La quale AUSTERITA’, per fare un esempio di che cosa comporti oggi per l’Italia, impone alle nostre Regioni ed ai nostri Ministeri di NON pagare, pur disponendo di liquidità, le fatture emesse da migliaia di imprese che per loro hanno effettuato lavori e che proprio in conseguenza di ciò sono costrette prima a licenziare e poi a chiudere. Ciò perché la somma di questi pagamenti andrebbe ad aumentare inevitabilmente  il debito italiano, superando il vincolo comunitario del 3%.

Nessuno fino ad oggi, neppure Renzi, è ancora riuscito bene a spiegare all’attuale padrona dell’Unione e della Commissione Europea – che è la Germania della Merkel – che, se questi pagamenti fossero effettuati e se una serie di importanti investimenti a favore dello sviluppo e per la realizzazione di opere pubbliche fossero fatti, si andrebbe certo al 3,5/4% di debito; ma la gente non verrebbe licenziata, le aziende non chiuderebbero e, con i nuovi investimenti in opere di interesse generale, si creerebbe automaticamente nuova occupazione.  Quindi il nostro sforamento non produrrebbe “più crisi”, ma al contrario “più ricchezza”.
E ciò per un motivo chiarissimo e semplicissimo:  perché AUSTERITA’  e  SVILUPPO  non sono assolutamente compatibili, bensì sono inconciliabili e, se si persegue una di esse, non può che essere a discapito dell’altra, come le crisi produttive greca, portoghese, spagnola e italiana hanno con evidenza dimostrato. O si persegue l’austerità e si perpetua invariabilmente la crisi, come stiamo vedendo, o si persegue lo sviluppo e si genera la ricchezza.
Come si può, insomma, chiedere a quasi un intero continente – tranne praticamente  la sola Germania -  di fare riforme, affrontare la crisi economica e sociale, avviare lo sviluppo e pagare pure il debito, tutto insieme!?

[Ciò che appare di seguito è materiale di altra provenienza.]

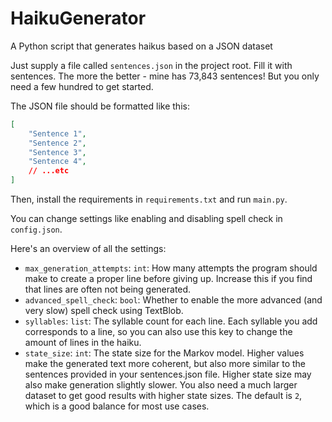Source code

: # HaikuGenerator

A Python script that generates haikus based on a JSON dataset

Just supply a file called `sentences.json` in the project root. Fill it with sentences. The more the better - mine has 73,843 sentences! But you only need a few hundred to get started.

The JSON file should be formatted like this:
```json
[
    "Sentence 1",
    "Sentence 2",
    "Sentence 3",
    "Sentence 4",
    // ...etc
]
```

Then, install the requirements in `requirements.txt` and run `main.py`. 

You can change settings like enabling and disabling spell check in `config.json`.

Here's an overview of all the settings:
- `max_generation_attempts`: `int`: How many attempts the program should make to create a proper line before giving up. Increase this if you find that lines are often not being generated.
- `advanced_spell_check`: `bool`: Whether to enable the more advanced (and very slow) spell check using TextBlob.
- `syllables`: `list`: The syllable count for each line. Each syllable you add corresponds to a line, so you can also use this key to change the amount of lines in the haiku.
- `state_size`: `int`: The state size for the Markov model. Higher values make the generated text more coherent, but also more similar to the sentences provided in your sentences.json file. Higher state size may also make generation slightly slower. You also need a much larger dataset to get good results with higher state sizes. The default is `2`, which is a good balance for most use cases.
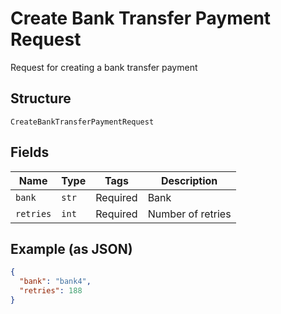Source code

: 
# Create Bank Transfer Payment Request

Request for creating a bank transfer payment

## Structure

`CreateBankTransferPaymentRequest`

## Fields

| Name | Type | Tags | Description |
|  --- | --- | --- | --- |
| `bank` | `str` | Required | Bank |
| `retries` | `int` | Required | Number of retries |

## Example (as JSON)

```json
{
  "bank": "bank4",
  "retries": 188
}
```

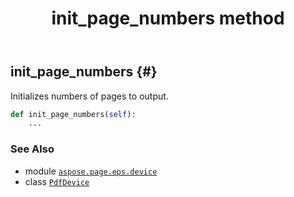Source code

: ﻿---
title: init_page_numbers method
second_title: Aspose.Page for Python via .NET API References
description: 
type: docs
weight: 30
url: /python-net/aspose.page.eps.device/pdfdevice/init_page_numbers/
is_root: false
---

## init_page_numbers {#}

Initializes numbers of pages to output.



```python
def init_page_numbers(self):
    ...
```





### See Also
* module [`aspose.page.eps.device`](../../)
* class [`PdfDevice`](/page/python-net/aspose.page.eps.device/pdfdevice)

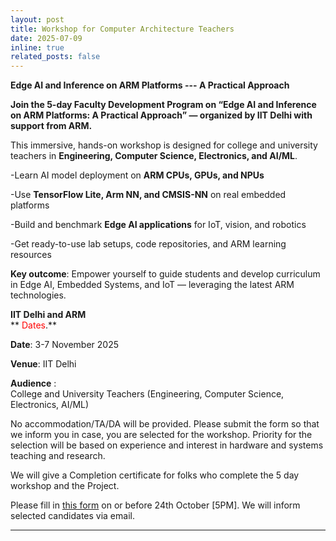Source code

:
 ```yaml
---
layout: post
title: Workshop for Computer Architecture Teachers 
date: 2025-07-09
inline: true
related_posts: false
---
```


**Edge AI and Inference on ARM Platforms ---  A Practical Approach** <br/>

**Join the 5-day Faculty Development Program on “Edge AI and Inference on ARM Platforms: A Practical Approach” — organized by IIT Delhi with support from ARM.**<br/>

This immersive, hands-on workshop is designed for college and university teachers in **Engineering, Computer Science, Electronics, and AI/ML**. <br/>

-Learn AI model deployment on **ARM CPUs, GPUs, and NPUs** <br/>

-Use **TensorFlow Lite, Arm NN, and CMSIS-NN** on real embedded platforms <br/>

-Build and benchmark **Edge AI applications** for IoT, vision, and robotics <br/>

-Get ready-to-use lab setups, code repositories, and ARM learning resources <br/>

**Key outcome**: Empower yourself to guide students and develop curriculum in Edge AI, Embedded Systems, and IoT — leveraging the latest ARM technologies. <br/>


**IIT Delhi and ARM** <br/>
** <span style="color:red">  Dates</span>.** <br/>


**Date**: 3-7 November 2025  <br/>

**Venue**: IIT Delhi <br/>


**Audience** : <br/>
College and University Teachers (Engineering, Computer Science, Electronics, AI/ML) <br/>

No accommodation/TA/DA  will be provided. Please submit the form so that we inform you in case, you are selected for the workshop.  Priority for the selection will be based on experience and interest in hardware and systems teaching and research. <br/>

We will give a Completion certificate for folks who complete the 5 day workshop and the Project.

Please fill in [this form](https://forms.gle/dUdVbLNae4ojZLmy8) on or before 24th October [5PM]. We will inform selected candidates via email.



---



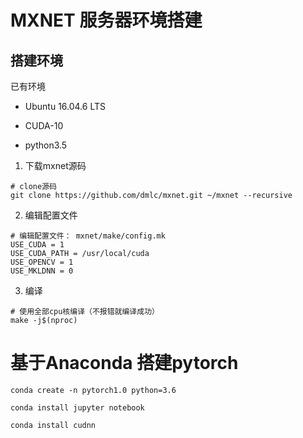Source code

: # MXNET 服务器环境搭建

## 搭建环境

已有环境

- Ubuntu 16.04.6 LTS

- CUDA-10

- python3.5



1. 下载mxnet源码

```
# clone源码
git clone https://github.com/dmlc/mxnet.git ~/mxnet --recursive
```

2. 编辑配置文件

```
# 编辑配置文件： mxnet/make/config.mk
USE_CUDA = 1 
USE_CUDA_PATH = /usr/local/cuda 
USE_OPENCV = 1
USE_MKLDNN = 0
```

3. 编译

```
# 使用全部cpu核编译（不报错就编译成功）
make -j$(nproc)
```

# 基于Anaconda 搭建pytorch

```shell
conda create -n pytorch1.0 python=3.6

conda install jupyter notebook

conda install cudnn
```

Bisogna peraltro dire che se poi con i fondi a noi concessi, anziché investire per la realizzazione di grandi opere (come ad es il Mose a Venezia), ci realizziamo ville per politici e ci rimpinguiamo i conti bancari di un gruppo di mascalzoni, nessuno potrà ragionevolmente credere alla volontà dell’Italia di voltare finalmente pagina.

Riprendendo il filo del discorso, uno dei principali nodi da sciogliere per tornare come Paese a crescere è dunque quello di una Germania posizionata attualmente troppo “über alles” (sopra tutti gli altri), cioè di un suo strapotere su tutti gli altri paesi dell’Unione Europea, che i grandi meriti industriali e di virtù dei suoi cittadini tuttavia non possono interamente giustificare.
“In Germania l’area del populismo e del nazionalismo è ricoperta dalla Merkel, che li interpreta entrambi. La difesa degli interessi nazionali tedeschi ha stroncato sul nascere qualsiasi possibilità di movimento interno anti-europeista , ma ha anche acceso i populismi in tutti gli altri Paesi. A Bruxelles negli ultimi anni ha comandato solo un Paese, la Germania, che si è permessa perfino di dare lezioni di morale inaccettabili”,ha detto Romano Prodi, non quindi un estremista, in una bella intervista a ‘Repubblica’ del 24 maggio us.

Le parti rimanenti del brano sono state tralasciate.